## PROBLEM
Look through the listing and report every line that has "about" in it.

[Opening GIVEN DATA section]

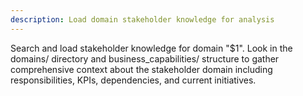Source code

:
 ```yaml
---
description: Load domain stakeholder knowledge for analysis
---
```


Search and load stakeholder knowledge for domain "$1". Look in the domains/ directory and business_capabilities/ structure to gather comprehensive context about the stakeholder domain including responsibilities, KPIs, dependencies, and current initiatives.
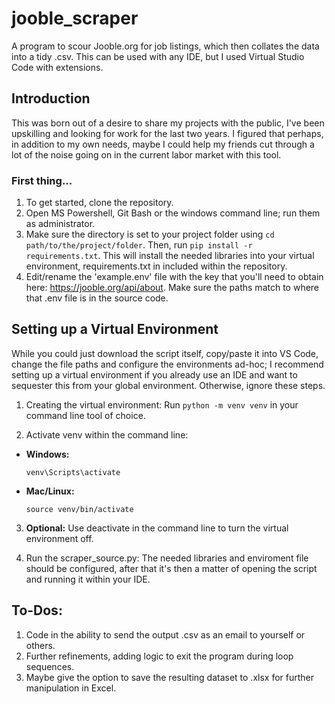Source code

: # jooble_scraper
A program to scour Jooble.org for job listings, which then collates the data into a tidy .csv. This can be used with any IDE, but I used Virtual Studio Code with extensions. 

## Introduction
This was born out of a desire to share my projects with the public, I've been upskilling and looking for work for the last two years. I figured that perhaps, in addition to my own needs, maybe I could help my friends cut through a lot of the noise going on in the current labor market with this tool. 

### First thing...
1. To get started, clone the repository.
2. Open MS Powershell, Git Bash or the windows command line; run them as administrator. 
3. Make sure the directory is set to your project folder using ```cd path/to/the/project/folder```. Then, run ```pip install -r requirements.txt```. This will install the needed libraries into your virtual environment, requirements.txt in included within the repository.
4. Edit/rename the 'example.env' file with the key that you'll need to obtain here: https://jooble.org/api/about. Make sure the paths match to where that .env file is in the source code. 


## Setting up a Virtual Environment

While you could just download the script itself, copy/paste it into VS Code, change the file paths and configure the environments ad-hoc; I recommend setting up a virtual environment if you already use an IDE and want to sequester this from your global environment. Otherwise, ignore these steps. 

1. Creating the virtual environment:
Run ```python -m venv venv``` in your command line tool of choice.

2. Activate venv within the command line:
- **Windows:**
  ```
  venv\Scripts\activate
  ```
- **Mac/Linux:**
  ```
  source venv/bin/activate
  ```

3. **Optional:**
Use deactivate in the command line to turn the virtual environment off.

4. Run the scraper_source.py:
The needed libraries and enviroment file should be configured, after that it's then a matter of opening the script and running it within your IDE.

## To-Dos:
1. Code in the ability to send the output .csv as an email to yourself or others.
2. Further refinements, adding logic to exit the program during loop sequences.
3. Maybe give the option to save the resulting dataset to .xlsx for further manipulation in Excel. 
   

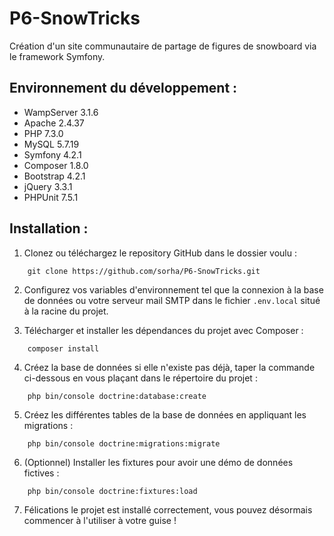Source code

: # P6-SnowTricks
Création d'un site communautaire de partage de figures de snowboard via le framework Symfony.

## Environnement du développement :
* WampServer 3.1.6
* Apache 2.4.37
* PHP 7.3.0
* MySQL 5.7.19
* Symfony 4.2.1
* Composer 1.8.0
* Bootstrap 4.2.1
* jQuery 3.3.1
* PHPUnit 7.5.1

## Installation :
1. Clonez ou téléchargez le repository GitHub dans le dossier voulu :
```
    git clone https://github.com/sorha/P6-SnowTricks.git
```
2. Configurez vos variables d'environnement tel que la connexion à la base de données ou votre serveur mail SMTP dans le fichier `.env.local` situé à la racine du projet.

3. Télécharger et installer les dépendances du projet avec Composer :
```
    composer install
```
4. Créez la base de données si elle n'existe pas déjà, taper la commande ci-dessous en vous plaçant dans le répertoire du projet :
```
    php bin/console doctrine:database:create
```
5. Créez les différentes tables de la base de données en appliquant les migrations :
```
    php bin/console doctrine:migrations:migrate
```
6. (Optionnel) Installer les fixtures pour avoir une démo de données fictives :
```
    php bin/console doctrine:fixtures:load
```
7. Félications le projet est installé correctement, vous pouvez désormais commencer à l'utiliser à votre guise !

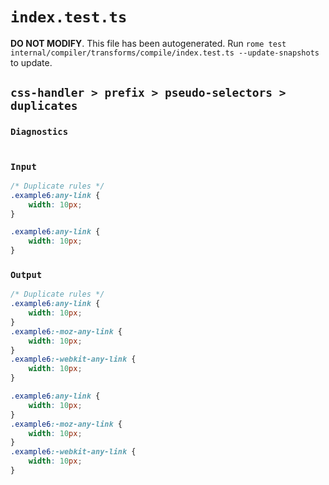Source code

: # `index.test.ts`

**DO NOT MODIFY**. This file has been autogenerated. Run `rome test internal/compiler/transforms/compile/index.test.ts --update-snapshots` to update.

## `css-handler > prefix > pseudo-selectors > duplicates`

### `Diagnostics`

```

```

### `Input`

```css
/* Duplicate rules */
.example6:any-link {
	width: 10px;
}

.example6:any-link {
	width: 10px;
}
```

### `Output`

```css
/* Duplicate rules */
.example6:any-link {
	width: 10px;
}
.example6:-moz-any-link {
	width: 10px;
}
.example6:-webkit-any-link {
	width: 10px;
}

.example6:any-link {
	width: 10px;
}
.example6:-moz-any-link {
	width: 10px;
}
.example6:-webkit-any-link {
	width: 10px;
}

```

[Closing GIVEN DATA section]

## ANSWER TO THIS EXERCISE
Search and load stakeholder knowledge for domain "$1". Look in the domains/ directory and business_capabilities/ structure to gather comprehensive context about the stakeholder domain including responsibilities, KPIs, dependencies, and current initiatives.
4. Edit/rename the 'example.env' file with the key that you'll need to obtain here: https://jooble.org/api/about. Make sure the paths match to where that .env file is in the source code. 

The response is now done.